Data extract
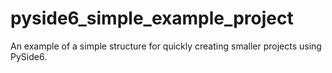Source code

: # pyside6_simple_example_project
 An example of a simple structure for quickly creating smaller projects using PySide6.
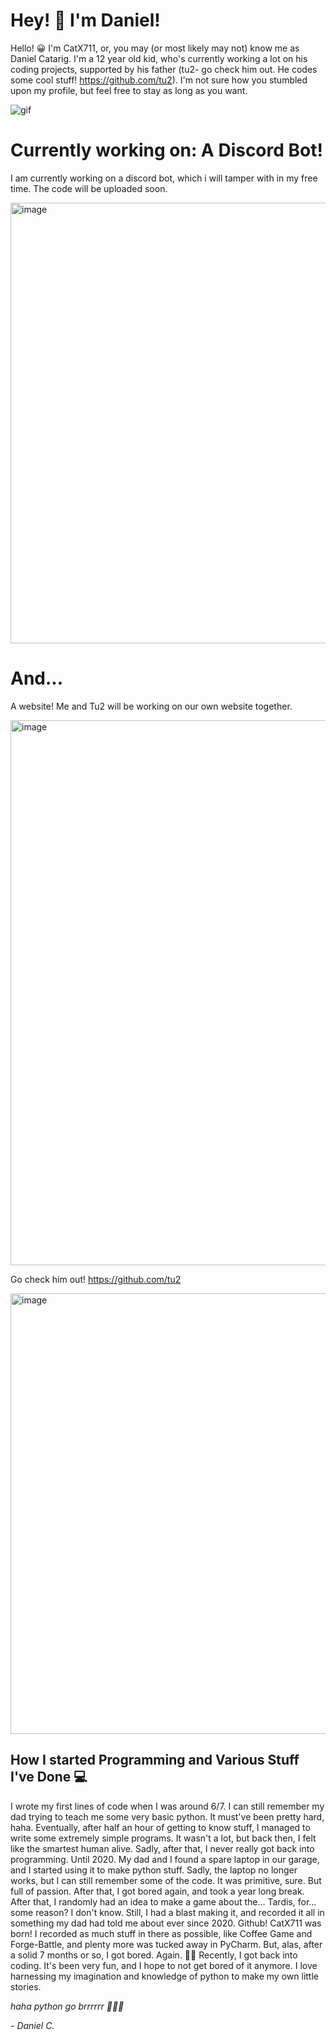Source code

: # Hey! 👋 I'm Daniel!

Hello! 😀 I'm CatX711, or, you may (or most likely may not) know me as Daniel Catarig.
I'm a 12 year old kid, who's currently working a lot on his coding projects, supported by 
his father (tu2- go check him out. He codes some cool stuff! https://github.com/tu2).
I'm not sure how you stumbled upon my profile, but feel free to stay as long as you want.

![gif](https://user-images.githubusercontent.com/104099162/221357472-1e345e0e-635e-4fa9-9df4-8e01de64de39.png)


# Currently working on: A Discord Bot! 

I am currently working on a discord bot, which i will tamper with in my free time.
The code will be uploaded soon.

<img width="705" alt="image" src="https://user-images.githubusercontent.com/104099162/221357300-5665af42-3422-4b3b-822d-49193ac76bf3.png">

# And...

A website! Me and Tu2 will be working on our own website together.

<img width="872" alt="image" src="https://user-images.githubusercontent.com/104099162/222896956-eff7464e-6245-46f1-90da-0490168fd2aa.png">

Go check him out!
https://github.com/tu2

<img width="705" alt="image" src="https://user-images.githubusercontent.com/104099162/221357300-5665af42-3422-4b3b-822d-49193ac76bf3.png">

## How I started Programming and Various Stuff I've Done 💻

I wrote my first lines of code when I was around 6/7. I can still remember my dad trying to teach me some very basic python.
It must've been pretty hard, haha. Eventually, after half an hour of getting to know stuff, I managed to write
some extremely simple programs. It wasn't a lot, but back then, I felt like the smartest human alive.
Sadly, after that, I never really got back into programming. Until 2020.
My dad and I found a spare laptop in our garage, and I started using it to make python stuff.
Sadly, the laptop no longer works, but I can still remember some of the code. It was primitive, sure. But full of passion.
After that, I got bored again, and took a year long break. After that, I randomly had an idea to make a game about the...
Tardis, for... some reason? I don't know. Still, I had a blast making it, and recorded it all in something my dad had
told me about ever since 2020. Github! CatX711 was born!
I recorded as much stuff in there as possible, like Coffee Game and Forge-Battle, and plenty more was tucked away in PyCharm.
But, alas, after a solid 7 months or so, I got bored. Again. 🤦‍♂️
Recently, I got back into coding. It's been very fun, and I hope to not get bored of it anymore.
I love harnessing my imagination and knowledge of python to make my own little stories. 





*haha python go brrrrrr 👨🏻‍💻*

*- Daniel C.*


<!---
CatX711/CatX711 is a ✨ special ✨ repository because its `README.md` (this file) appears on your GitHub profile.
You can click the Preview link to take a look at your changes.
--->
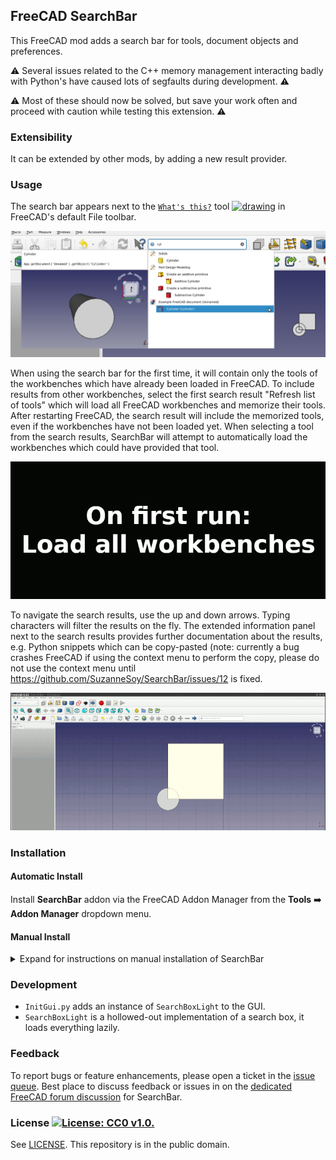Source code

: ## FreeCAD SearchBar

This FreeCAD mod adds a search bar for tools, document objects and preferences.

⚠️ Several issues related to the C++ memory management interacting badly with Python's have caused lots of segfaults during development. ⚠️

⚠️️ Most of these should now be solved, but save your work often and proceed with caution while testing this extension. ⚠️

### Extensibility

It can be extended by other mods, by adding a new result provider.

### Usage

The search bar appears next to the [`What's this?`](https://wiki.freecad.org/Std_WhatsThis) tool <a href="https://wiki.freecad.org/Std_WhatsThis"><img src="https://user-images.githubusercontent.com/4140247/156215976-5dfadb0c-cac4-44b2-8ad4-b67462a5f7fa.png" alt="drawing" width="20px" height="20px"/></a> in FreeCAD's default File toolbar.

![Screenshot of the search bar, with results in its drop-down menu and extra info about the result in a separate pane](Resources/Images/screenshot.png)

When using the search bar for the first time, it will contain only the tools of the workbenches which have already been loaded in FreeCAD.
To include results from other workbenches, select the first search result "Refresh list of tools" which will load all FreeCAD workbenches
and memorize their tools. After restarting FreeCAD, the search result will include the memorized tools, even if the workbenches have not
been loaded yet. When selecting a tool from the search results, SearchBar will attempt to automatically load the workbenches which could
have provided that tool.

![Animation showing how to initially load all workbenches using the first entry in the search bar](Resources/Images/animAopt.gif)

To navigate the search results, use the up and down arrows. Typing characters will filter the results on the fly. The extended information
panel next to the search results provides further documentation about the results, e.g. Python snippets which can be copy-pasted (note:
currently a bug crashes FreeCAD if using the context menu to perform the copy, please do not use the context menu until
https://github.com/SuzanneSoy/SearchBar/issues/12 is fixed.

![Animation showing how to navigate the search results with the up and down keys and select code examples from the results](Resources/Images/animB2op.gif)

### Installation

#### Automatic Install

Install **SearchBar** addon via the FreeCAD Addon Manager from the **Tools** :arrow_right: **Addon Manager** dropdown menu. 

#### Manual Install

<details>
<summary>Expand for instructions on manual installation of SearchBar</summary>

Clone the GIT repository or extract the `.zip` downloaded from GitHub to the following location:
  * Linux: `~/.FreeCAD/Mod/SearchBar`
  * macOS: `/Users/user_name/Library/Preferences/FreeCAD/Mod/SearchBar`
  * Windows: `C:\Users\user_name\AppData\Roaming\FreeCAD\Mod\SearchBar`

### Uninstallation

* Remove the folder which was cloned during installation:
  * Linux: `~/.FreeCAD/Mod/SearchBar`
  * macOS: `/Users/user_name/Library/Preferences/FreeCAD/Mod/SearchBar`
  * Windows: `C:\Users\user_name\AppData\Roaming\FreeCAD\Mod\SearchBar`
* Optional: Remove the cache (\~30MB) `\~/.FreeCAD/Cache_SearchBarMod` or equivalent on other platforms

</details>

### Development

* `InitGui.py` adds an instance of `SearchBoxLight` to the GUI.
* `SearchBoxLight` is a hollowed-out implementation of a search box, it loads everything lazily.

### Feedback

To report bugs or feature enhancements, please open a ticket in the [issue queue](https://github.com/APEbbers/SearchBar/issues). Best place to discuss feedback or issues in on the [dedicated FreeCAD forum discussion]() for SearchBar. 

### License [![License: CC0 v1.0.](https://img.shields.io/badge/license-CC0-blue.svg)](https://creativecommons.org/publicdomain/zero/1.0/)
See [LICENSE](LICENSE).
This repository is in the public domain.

...

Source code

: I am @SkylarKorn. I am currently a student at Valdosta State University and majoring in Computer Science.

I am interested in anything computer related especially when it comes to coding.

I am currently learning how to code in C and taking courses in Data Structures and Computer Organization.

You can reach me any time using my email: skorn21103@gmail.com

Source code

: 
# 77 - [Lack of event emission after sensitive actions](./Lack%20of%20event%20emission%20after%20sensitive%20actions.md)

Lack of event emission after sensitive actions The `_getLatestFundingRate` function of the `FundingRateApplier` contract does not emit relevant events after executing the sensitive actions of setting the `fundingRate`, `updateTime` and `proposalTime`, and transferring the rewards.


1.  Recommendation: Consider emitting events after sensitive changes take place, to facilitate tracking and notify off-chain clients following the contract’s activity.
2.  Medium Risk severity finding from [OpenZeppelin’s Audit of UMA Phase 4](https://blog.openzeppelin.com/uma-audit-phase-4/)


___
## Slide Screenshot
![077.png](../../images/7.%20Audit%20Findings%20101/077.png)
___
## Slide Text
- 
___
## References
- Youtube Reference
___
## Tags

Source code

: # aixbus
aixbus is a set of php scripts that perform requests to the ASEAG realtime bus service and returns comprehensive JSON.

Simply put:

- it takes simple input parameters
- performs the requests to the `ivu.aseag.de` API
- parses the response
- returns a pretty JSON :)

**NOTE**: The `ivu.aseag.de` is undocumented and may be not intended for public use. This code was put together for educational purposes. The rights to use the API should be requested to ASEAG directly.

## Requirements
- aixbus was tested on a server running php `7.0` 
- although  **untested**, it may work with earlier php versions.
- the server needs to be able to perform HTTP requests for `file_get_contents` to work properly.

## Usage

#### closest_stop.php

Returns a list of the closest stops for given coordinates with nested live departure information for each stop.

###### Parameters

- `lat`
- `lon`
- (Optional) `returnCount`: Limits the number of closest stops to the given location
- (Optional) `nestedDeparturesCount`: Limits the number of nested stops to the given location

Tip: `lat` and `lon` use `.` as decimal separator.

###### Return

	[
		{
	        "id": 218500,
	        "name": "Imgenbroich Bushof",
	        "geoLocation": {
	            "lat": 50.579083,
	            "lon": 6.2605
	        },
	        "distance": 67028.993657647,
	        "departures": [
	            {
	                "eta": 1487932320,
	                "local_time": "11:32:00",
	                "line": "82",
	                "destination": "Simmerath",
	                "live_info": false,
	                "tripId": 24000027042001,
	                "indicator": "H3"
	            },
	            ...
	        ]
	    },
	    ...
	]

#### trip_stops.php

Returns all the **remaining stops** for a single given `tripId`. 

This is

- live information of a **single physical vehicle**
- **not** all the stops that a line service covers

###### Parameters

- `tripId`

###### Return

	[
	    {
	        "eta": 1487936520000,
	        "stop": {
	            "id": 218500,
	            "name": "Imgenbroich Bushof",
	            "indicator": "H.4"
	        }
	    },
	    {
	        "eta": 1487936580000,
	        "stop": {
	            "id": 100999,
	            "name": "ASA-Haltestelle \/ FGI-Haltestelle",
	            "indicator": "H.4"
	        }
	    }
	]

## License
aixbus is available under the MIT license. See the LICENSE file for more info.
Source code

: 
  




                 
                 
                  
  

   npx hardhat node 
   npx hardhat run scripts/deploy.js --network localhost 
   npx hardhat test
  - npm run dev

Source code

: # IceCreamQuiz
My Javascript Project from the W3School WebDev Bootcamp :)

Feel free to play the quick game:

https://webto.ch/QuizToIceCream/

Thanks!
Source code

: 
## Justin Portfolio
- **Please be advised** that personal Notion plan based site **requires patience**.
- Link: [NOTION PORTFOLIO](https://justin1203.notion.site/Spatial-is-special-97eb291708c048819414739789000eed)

* * *

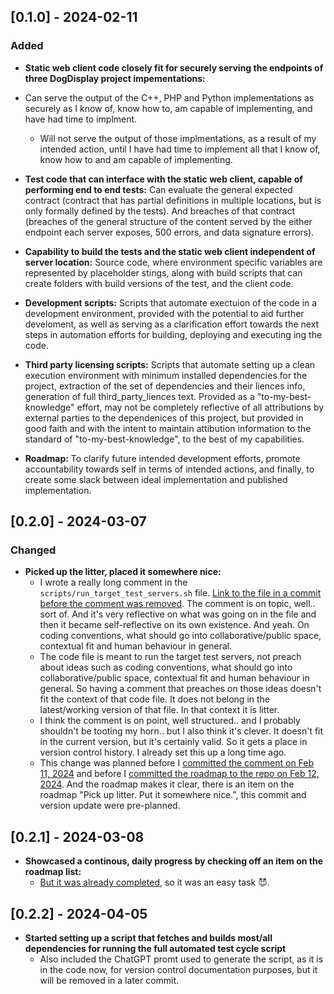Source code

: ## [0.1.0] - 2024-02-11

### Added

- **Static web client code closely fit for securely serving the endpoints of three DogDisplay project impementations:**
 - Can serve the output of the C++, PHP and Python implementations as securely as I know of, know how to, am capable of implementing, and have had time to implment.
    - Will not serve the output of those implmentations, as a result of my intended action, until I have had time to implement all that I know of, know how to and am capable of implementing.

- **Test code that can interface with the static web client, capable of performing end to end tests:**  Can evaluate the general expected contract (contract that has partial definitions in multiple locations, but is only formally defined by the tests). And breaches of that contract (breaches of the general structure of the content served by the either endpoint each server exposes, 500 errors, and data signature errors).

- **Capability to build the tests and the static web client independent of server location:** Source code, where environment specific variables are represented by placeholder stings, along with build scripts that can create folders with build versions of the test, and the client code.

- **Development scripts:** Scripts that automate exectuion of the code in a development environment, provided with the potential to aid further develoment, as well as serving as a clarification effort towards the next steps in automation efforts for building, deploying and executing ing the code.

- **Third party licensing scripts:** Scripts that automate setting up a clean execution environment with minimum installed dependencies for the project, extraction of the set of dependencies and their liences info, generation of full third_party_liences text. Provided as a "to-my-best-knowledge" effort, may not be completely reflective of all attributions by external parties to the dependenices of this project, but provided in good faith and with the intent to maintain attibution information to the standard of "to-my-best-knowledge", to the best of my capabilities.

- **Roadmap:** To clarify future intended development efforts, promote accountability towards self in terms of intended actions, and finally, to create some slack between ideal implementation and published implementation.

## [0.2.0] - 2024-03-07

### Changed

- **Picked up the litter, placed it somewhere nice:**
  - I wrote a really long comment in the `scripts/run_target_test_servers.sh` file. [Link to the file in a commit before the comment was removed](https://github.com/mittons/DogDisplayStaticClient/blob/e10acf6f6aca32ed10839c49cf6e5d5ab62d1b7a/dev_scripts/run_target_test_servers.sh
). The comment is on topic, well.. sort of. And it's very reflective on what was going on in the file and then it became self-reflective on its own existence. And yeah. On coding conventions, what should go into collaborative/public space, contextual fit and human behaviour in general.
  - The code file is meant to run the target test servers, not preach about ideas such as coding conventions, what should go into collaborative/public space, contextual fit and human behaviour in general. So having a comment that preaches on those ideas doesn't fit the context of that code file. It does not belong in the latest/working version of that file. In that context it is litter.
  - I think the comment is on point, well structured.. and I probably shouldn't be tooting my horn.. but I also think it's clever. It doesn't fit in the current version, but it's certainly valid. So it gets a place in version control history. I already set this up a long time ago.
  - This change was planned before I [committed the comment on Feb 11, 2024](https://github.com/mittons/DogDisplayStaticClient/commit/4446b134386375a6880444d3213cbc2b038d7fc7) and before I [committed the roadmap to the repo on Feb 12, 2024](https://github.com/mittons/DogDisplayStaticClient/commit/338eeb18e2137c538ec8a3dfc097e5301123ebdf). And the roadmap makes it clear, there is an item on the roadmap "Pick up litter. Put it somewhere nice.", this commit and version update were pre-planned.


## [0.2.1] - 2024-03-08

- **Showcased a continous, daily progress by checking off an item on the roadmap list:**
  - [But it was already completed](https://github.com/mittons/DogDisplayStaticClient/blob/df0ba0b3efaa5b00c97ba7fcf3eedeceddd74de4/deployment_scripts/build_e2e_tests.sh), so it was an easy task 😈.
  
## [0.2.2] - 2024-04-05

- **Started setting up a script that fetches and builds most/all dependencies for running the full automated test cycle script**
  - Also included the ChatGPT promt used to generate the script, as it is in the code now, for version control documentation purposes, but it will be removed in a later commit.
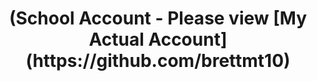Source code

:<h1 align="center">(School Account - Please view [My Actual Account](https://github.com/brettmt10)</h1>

Instructions for the task
Copy each line in the listing where "events" appears.

Response to this exercise
Lack of event emission after sensitive actions The `_getLatestFundingRate` function of the `FundingRateApplier` contract does not emit relevant events after executing the sensitive actions of setting the `fundingRate`, `updateTime` and `proposalTime`, and transferring the rewards.
1.  Recommendation: Consider emitting events after sensitive changes take place, to facilitate tracking and notify off-chain clients following the contract’s activity.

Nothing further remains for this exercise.